DIRECTIONS
Please keep to the lines below from the one with "Web Services, etc.).</span></span>" through the one with "from the ISP.</span></span>", and restate them word for word, ends included.

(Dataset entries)
***

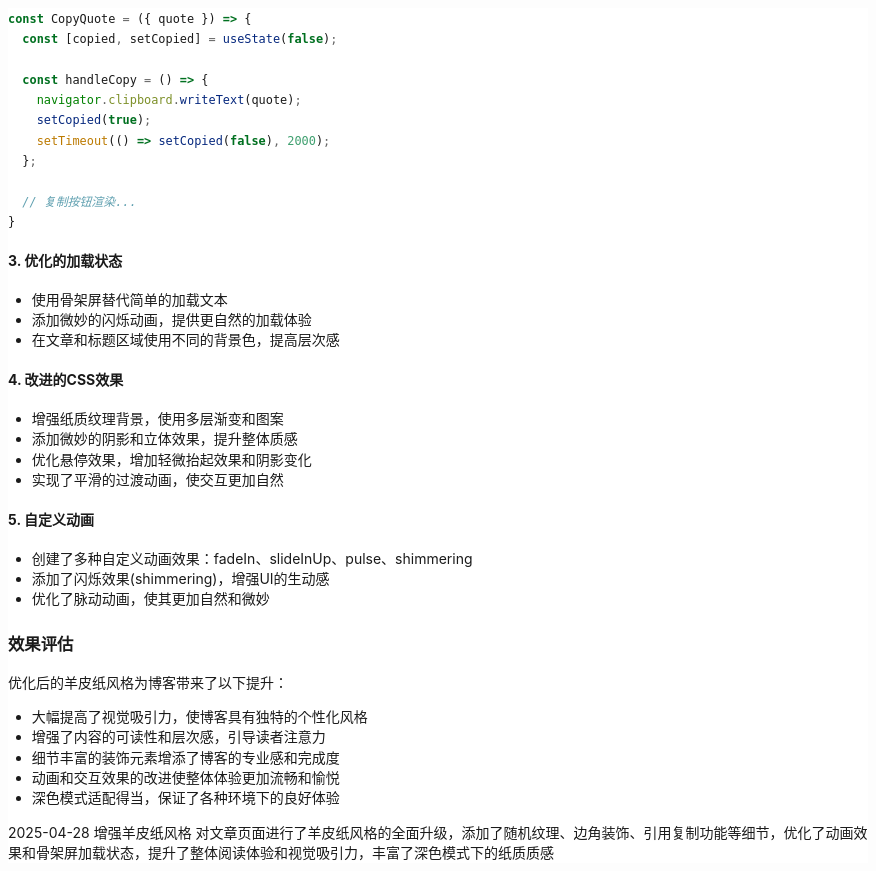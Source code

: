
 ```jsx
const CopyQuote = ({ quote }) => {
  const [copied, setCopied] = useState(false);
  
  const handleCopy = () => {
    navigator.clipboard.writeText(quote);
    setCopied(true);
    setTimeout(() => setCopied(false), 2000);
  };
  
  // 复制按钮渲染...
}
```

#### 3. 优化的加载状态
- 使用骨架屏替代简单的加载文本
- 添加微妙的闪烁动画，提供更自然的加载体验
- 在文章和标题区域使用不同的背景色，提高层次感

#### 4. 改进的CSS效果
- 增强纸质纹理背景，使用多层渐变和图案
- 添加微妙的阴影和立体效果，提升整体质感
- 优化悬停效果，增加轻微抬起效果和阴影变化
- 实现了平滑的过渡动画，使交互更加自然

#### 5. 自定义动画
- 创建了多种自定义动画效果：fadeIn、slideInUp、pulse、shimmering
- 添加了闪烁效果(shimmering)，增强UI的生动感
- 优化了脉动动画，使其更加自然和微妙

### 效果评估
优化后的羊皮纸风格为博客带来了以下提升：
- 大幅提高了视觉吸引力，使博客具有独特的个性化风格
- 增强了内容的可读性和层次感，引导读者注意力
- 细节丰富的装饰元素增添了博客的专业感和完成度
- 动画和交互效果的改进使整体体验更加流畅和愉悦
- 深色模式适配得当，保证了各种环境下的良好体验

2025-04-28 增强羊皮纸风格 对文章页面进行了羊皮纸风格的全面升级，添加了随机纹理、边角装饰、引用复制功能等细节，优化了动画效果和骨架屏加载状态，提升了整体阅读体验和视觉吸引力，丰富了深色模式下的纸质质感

***

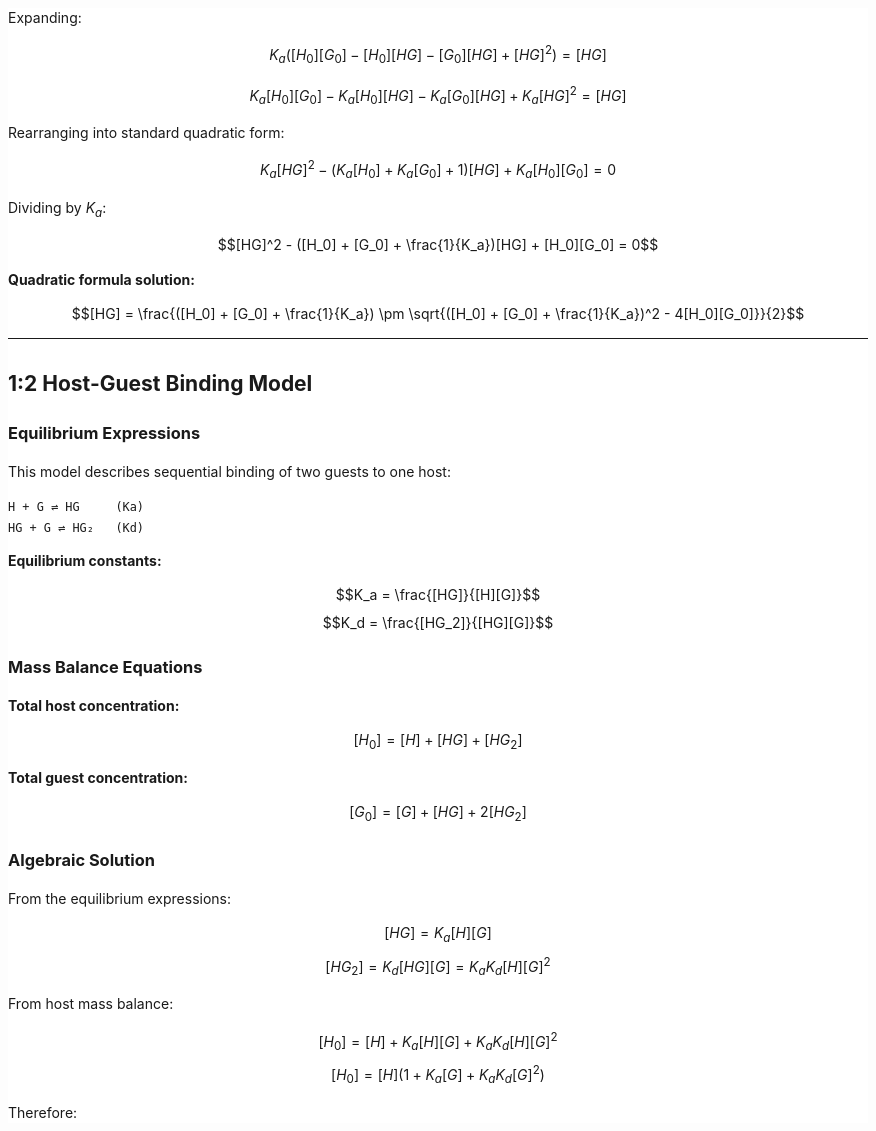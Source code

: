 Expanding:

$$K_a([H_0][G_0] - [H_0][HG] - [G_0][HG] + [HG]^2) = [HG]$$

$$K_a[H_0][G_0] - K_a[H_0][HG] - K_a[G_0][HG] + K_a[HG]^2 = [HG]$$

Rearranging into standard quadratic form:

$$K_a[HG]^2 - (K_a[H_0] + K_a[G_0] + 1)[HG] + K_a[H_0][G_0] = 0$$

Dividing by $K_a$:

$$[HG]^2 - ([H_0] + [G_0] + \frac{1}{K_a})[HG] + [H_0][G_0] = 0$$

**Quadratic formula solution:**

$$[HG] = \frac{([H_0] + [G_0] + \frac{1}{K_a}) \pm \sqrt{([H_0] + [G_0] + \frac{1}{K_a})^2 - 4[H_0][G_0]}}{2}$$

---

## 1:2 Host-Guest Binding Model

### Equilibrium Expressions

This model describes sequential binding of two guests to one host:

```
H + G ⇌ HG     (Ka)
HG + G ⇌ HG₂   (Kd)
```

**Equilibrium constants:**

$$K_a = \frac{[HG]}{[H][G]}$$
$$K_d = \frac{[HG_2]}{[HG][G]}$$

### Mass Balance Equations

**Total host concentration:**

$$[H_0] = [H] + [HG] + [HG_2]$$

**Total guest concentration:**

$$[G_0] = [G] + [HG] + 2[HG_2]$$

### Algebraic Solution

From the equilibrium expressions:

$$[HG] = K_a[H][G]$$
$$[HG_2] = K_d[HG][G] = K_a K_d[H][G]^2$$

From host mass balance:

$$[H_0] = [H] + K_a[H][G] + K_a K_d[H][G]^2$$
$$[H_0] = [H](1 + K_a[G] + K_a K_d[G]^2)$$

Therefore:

***

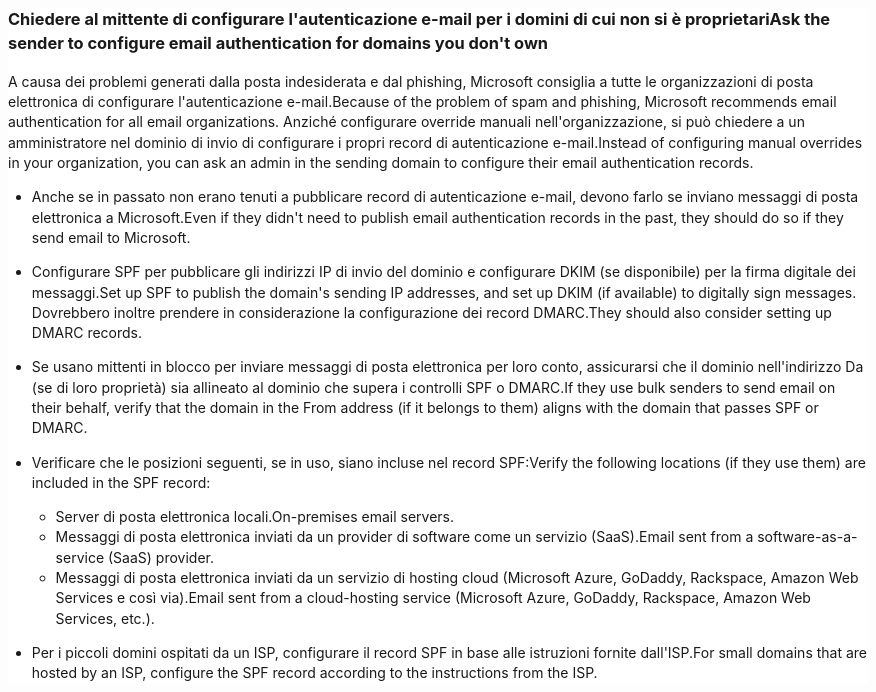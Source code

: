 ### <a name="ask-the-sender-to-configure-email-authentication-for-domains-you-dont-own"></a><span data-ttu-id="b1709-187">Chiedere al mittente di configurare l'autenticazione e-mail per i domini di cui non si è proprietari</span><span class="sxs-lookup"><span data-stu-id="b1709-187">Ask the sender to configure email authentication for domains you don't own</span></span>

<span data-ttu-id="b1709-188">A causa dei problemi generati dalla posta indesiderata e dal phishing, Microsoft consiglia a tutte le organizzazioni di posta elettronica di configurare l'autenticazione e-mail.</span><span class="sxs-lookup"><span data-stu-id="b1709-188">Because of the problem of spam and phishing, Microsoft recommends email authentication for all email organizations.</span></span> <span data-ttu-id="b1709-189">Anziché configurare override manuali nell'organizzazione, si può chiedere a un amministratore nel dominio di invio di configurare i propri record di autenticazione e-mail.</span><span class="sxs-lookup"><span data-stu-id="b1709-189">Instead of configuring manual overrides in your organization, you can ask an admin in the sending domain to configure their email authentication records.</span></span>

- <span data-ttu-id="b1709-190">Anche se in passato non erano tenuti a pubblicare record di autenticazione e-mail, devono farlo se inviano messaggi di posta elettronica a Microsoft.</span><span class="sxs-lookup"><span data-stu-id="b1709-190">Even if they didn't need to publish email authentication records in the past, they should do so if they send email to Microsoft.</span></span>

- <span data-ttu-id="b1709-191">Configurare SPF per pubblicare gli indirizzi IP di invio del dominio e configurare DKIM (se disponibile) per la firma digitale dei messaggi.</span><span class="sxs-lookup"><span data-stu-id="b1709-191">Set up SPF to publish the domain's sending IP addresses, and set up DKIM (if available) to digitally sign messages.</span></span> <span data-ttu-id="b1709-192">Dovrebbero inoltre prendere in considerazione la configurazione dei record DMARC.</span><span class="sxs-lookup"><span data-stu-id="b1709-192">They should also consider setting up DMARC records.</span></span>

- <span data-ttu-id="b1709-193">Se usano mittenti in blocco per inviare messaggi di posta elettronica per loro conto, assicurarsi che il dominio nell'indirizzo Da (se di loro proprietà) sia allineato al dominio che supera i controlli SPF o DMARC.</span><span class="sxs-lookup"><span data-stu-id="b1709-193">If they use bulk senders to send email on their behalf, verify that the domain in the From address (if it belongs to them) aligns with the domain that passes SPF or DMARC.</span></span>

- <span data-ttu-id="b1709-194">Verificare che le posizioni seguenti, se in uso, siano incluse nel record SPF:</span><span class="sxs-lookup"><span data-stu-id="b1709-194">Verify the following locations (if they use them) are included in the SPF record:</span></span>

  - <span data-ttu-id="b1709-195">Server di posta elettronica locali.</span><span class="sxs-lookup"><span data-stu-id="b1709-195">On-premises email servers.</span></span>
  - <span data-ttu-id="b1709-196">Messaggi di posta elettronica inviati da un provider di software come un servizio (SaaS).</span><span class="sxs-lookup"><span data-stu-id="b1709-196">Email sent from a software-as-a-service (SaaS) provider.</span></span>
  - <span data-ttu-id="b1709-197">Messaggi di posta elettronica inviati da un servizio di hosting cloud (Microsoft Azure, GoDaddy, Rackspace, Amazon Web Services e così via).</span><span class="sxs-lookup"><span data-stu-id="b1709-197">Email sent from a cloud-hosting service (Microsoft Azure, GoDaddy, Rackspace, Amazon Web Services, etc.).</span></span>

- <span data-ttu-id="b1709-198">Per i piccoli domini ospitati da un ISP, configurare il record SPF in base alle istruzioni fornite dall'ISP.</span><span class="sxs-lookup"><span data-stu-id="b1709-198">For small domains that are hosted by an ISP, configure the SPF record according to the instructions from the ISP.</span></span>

***

OUTPUT FOR THIS TASK
  - <span data-ttu-id="b1709-197">Messaggi di posta elettronica inviati da un servizio di hosting cloud (Microsoft Azure, GoDaddy, Rackspace, Amazon Web Services e così via).</span><span class="sxs-lookup"><span data-stu-id="b1709-197">Email sent from a cloud-hosting service (Microsoft Azure, GoDaddy, Rackspace, Amazon Web Services, etc.).</span></span>

- <span data-ttu-id="b1709-198">Per i piccoli domini ospitati da un ISP, configurare il record SPF in base alle istruzioni fornite dall'ISP.</span><span class="sxs-lookup"><span data-stu-id="b1709-198">For small domains that are hosted by an ISP, configure the SPF record according to the instructions from the ISP.</span></span>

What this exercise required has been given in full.